Our study has two potential limitations. First, we investigated axial loading, torsion, and bending individually. Though this enables us to understand the benefits and weaknesses of CF-PEEK locking constructs, loading in clinical situations will be some combination of the above forces with more complex biomechanics. Second, bone quality will also affect the micromotion of the fracture ends after plate fixation. Thus far, we have only carried out biomechanical tests on normal bone; we will conduct relevant tests on osteoporotic bone in the future.

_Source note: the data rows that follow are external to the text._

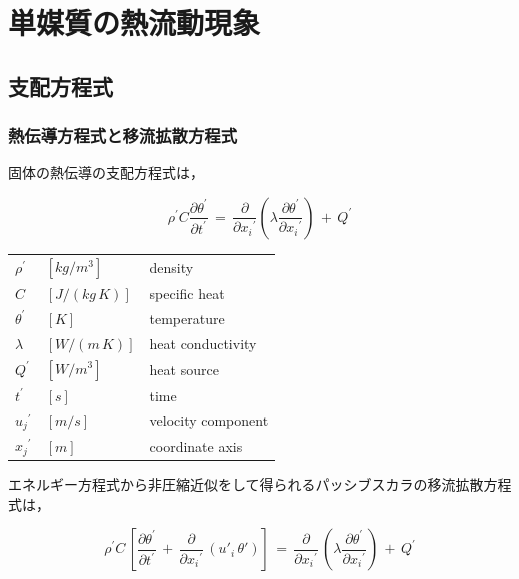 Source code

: \graphicspath{{./fig_MM/}}


%
\section{単媒質の熱流動現象}

%
\subsection{支配方程式}

%
\subsubsection{熱伝導方程式と移流拡散方程式}
固体の熱伝導の支配方程式\cite{shouji:95:Dennetsu}は，

\begin{equation}
\rho^{\prime} C \frac{\partial \theta^{\prime}}{\partial t^{\prime}}
\, =\,
\frac{\partial}{\partial {x_{i}}^{\prime}} \left({ \lambda \frac{\partial \theta^{\prime}}{\partial {x_{i}}^{\prime}} }\right)\,+\, Q^{\prime}
\label{eq:heat conduction eq}
\end{equation}

\begin{center}
\begin{tabular}{lll}
$\rho^{\prime}$ &  $[kg/m^3]$ & density \\
$C$ & $[J/(kg\,K)]$ & specific heat\\
$\theta^{\prime}$ & $[K]$ & temperature \\
$\lambda$ & $[W/(m\,K)]$ & heat conductivity \\
$Q^{\prime}$ & $[W/m^3]$ & heat source\\
$t^{\prime}$ & $[s]$ & time\\
${u_{j}}^{\prime}$ & $[m/s]$ & velocity component \\
${x_{j}}^{\prime}$ & $[m]$ & coordinate axis\\
\end{tabular}
\end{center}

エネルギー方程式から非圧縮近似をして得られるパッシブスカラの移流拡散方程式は，

\begin{equation}
\rho^{\prime} C \,\left[{ \frac{\partial \theta^{\prime}}{ \partial t^{\prime}} \,+\, \frac{\partial}{\partial {x_{i}}^{\prime}} \,\left({{{u}'}_{i}\,{\mathit{\theta}}'}\right)}\right]
\, =\,
\frac{\partial}{\partial {x_{i}}^{\prime}} \,\left({ \lambda \frac{ \partial \theta^{\prime}}{\partial{x_{i}}^{\prime}} }\right) \,+\, {Q}^{\prime}
\label{eq:passive scalar eq}
\end{equation}

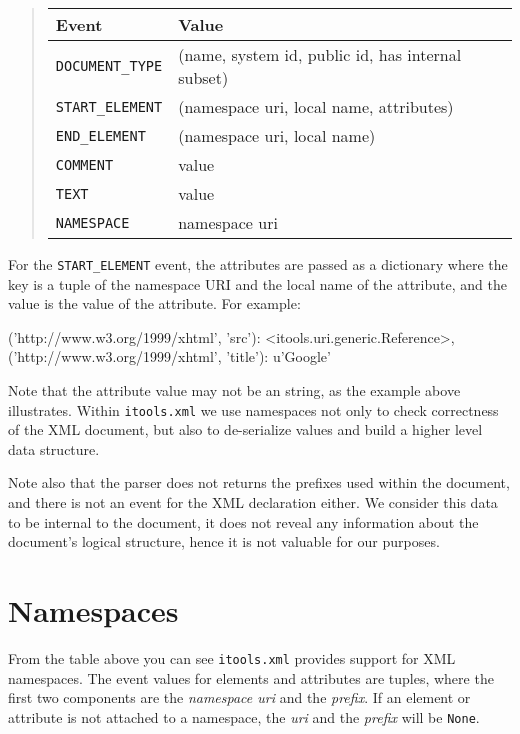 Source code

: \begin{quote}
  \begin{tabular}{ll}
    Event & Value\\\hline
    {\tt DOCUMENT\_TYPE} & (name, system id, public id, has internal subset)\\
    {\tt START\_ELEMENT} & (namespace uri, local name, attributes)\\
    {\tt END\_ELEMENT} & (namespace uri, local name)\\
    {\tt COMMENT} & value\\
    {\tt TEXT} & value\\
    {\tt NAMESPACE} & namespace uri\\
  \end{tabular}
\end{quote}

For the {\tt START\_ELEMENT} event, the attributes are passed as a dictionary
where the key is a tuple of the namespace URI and the local name of the
attribute, and the value is the value of the attribute. For example:

\begin{code}
  {('http://www.w3.org/1999/xhtml', 'src'): <itools.uri.generic.Reference>,
   ('http://www.w3.org/1999/xhtml', 'title'): u'Google'}
\end{code}

Note that the attribute value may not be an string, as the example above
illustrates. Within {\tt itools.xml} we use namespaces not only to check
correctness of the XML document, but also to de-serialize values and build
a higher level data structure.

Note also that the parser does not returns the prefixes used within the
document, and there is not an event for the XML declaration either. We
consider this data to be internal to the document, it does not reveal
any information about the document's logical structure, hence it is not
valuable for our purposes.


\section{Namespaces}

From the table above you can see {\tt itools.xml} provides support for XML
namespaces. The event values for elements and attributes are tuples, where
the first two components are the {\em namespace uri} and the {\em prefix}.
If an element or attribute is not attached to a namespace, the {\em uri}
and the {\em prefix} will be {\tt None}.

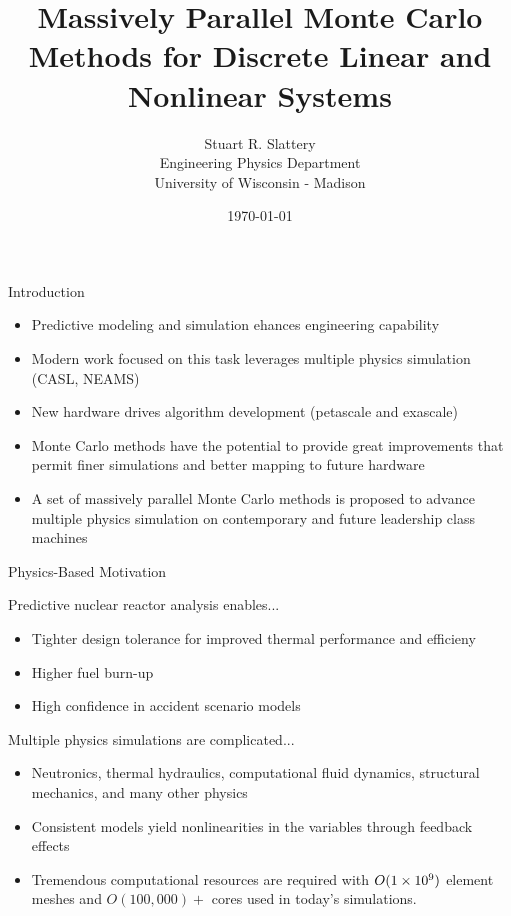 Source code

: \documentclass{beamer}
\author{Stuart R. Slattery
  \\ Engineering Physics Department
  \\ University of Wisconsin - Madison
}
\date{\today}
\title{Massively Parallel Monte Carlo Methods for Discrete Linear and
  Nonlinear Systems}
\begin{document}
\maketitle

\begin{frame}{Introduction}

  \begin{itemize}
    \item Predictive modeling and simulation ehances engineering
      capability
    \item Modern work focused on this task leverages multiple physics
      simulation (CASL, NEAMS)
    \item New hardware drives algorithm development (petascale and
      exascale)
    \item Monte Carlo methods have the potential to provide great
      improvements that permit finer simulations and better mapping to
      future hardware
    \item A set of massively parallel Monte Carlo methods is proposed
      to advance multiple physics simulation on contemporary and
      future leadership class machines
  \end{itemize}

\end{frame}

\begin{frame}{Physics-Based Motivation}
 
  \begin{beamerboxesrounded}[upper=boxheadcolor,lower=boxbodycolor,shadow=true]
    {Predictive nuclear reactor analysis enables...}
    \begin{itemize}
    \item Tighter design tolerance for improved thermal performance
      and efficieny
    \item Higher fuel burn-up
    \item High confidence in accident scenario models
    \end{itemize}
  \end{beamerboxesrounded}

  \pause 
  \begin{beamerboxesrounded}[upper=boxheadcolor,lower=boxbodycolor,shadow=true]
  {Multiple physics simulations are complicated...}
    \begin{itemize}
    \item Neutronics, thermal hydraulics, computational fluid
      dynamics, structural mechanics, and many other physics
    \item Consistent models yield nonlinearities in the variables
      through feedback effects
    \item Tremendous computational resources are required with
      $O(1\times 10^{9})$ element meshes and $O(100,000)+$ cores used in
      today's simulations.
    \end{itemize}
  \end{beamerboxesrounded}

\end{frame}
\end{document}
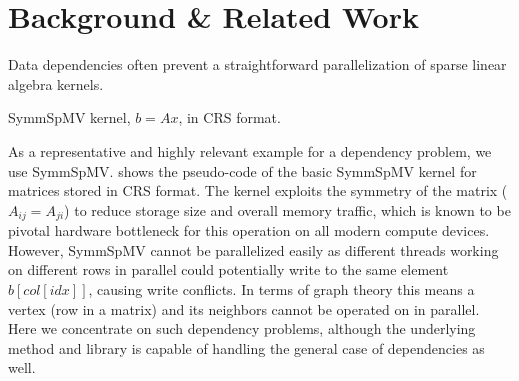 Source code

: \section{Background \& Related Work} \label{sec:background}
Data dependencies often prevent a straightforward parallelization of sparse linear algebra kernels.
\begin{algorithm}[b]
	\caption{\label{alg:symmSpMV} \acrshort{SymmSpMV} kernel,  $b=Ax$, in \acrshort{CRS} format.} %
	\begin{algorithmic}[1]
		\Statex{\textcolor{darkgray} {//Loop over all matrix rows}}
			\Statex{\hspace{1.5em} \textcolor{darkgray} {//Loop over all non-zero entries in a row}}
			\EndFor
		\EndFor
	\end{algorithmic}
\end{algorithm}
As a representative and highly relevant example for a \DTWO dependency problem, we use \acrfull{SymmSpMV}. 
 shows the pseudo-code of the basic \acrshort{SymmSpMV} kernel 
for matrices stored in \acrfull{CRS} \cite{CRS} format. The kernel exploits the symmetry
of the matrix ($A_{ij} = A_{ji}$) to reduce storage size and overall 
memory traffic, which is known to be pivotal hardware bottleneck for this operation on all modern compute devices.  
However, \acrshort{SymmSpMV} cannot be parallelized easily as 
different threads working on different rows in parallel could potentially 
write to the same element $b[col[idx]]$,
causing write conflicts.
In terms of graph theory this means a vertex (row in a matrix) and 
its \DTWO neighbors \cite{dist_k_def} cannot be operated on in parallel.
Here we concentrate on such \DTWO dependency problems, although 
the underlying method and library is capable of handling 
the general case of \DK dependencies as well.


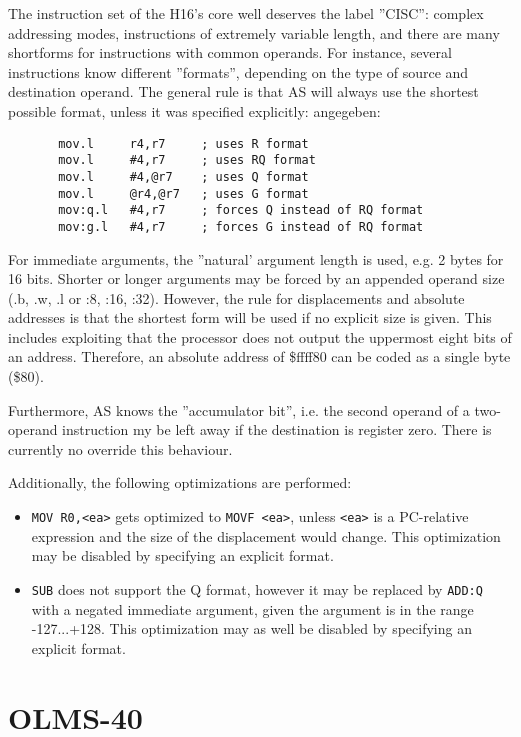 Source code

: \documentclass[12pt,twoside]{report}
\newcommand{\tty}[1]{{\tt #1}}
\begin{document}
The instruction set of the H16's core well deserves the label ''CISC'': complex
addressing modes, instructions of extremely variable length, and
there are many shortforms for instructions with common operands.  For
instance, several instructions know different ''formats'', depending
on the type of source and destination operand.  The general rule is
that AS will always use the shortest possible format, unless it was
specified explicitly:
angegeben:
\begin{verbatim}
       mov.l     r4,r7     ; uses R format
       mov.l     #4,r7     ; uses RQ format
       mov.l     #4,@r7    ; uses Q format
       mov.l     @r4,@r7   ; uses G format
       mov:q.l   #4,r7     ; forces Q instead of RQ format
       mov:g.l   #4,r7     ; forces G instead of RQ format
\end{verbatim}
For immediate arguments, the ''natural' argument length is used, e.g.
2 bytes for 16 bits.  Shorter or longer arguments may be forced by an
appended operand size (.b, .w, .l or :8, :16, :32).  However, the
rule for displacements and absolute addresses is that the shortest
form will be used if no explicit size is given.  This includes
exploiting that the processor does not output the uppermost eight
bits of an address.  Therefore, an absolute address of \$ffff80 can
be coded as a single byte (\$80).

Furthermore, AS knows the ''accumulator bit'', i.e. the second
operand of a two-operand instruction my be left away if the
destination is register zero.  There is currently no override this
behaviour.

Additionally, the following optimizations are performed:
\begin{itemize}
\item{\tty{MOV R0,<ea>} gets optimized to \tty{MOVF <ea>}, unless
      \tty{<ea>} is a PC-relative expression and the size of the
      displacement would change.  This optimization may be disabled
      by specifying an explicit format.}
\item{\tty{SUB} does not support the Q format, however it may be
      replaced by \tty{ADD:Q} with a negated immediate argument,
      given the argument is in the range -127...+128.  This
      optimization may as well be disabled by specifying an explicit
      format.}
\end{itemize}


\section{OLMS-40}
\end{document}
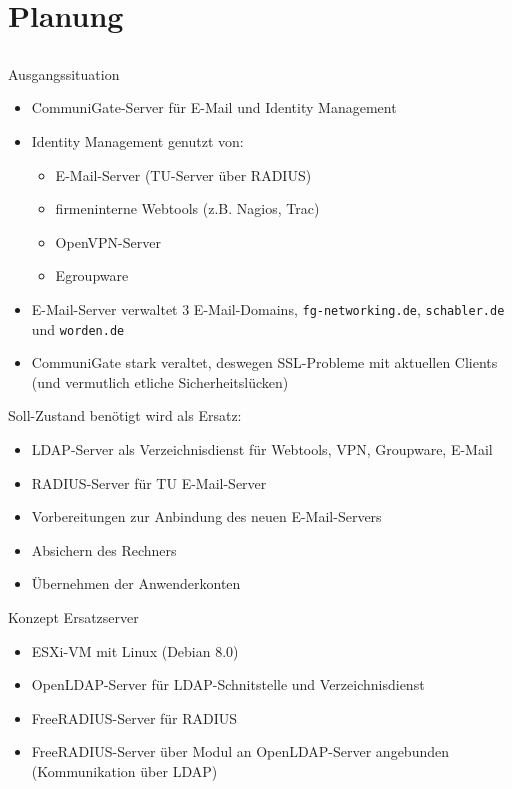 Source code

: \documentclass[handout,svgnames]{beamer}
\begin{document}
\section{Planung}
\subsection{}
\begin{frame}{Ausgangssituation}
\begin{itemize}
	\item CommuniGate-Server für E-Mail und Identity Management
	\item Identity Management genutzt von:
	\begin{itemize}
		\item E-Mail-Server (TU-Server über RADIUS)
		\item firmeninterne Webtools (z.B. Nagios, Trac)
		\item OpenVPN-Server
		\item Egroupware
	\end{itemize}
	\item E-Mail-Server verwaltet 3 E-Mail-Domains, \texttt{fg-networking.de}, \texttt{schabler.de} und \texttt{worden.de}
 	\item CommuniGate stark veraltet, deswegen SSL-Probleme mit aktuellen Clients (und vermutlich etliche Sicherheitslücken)
\end{itemize}
\end{frame}

\begin{frame}{Soll-Zustand}
benötigt wird als Ersatz:
\begin{itemize}
	\item LDAP-Server als Verzeichnisdienst für Webtools, VPN, Groupware, E-Mail
	\item RADIUS-Server für TU E-Mail-Server
	\item Vorbereitungen zur Anbindung des neuen E-Mail-Servers
	\item Absichern des Rechners
	\item Übernehmen der Anwenderkonten
\end{itemize}
\end{frame}


\begin{frame}{Konzept Ersatzserver}
\begin{itemize}
	\item ESXi-VM mit Linux (Debian 8.0)
	\item OpenLDAP-Server für LDAP-Schnitstelle und Verzeichnisdienst
	\item FreeRADIUS-Server für RADIUS
	\item FreeRADIUS-Server über Modul an OpenLDAP-Server angebunden (Kommunikation über LDAP)
\end{itemize}
\end{frame}
\end{document}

In conclusion, CF-PEEK plates appear to offer an attractive alternative to reduce the stiffness while retaining the strength of bridge plating constructs when interfragmentary motion is desired to promote secondary bone healing. Despite the theoretical benefits of CF-PEEK locking plates, future in vivo studies will be required to evaluate whether CF-PEEK locking plates can better promote formation and maturation of a fracture callus than metal plates.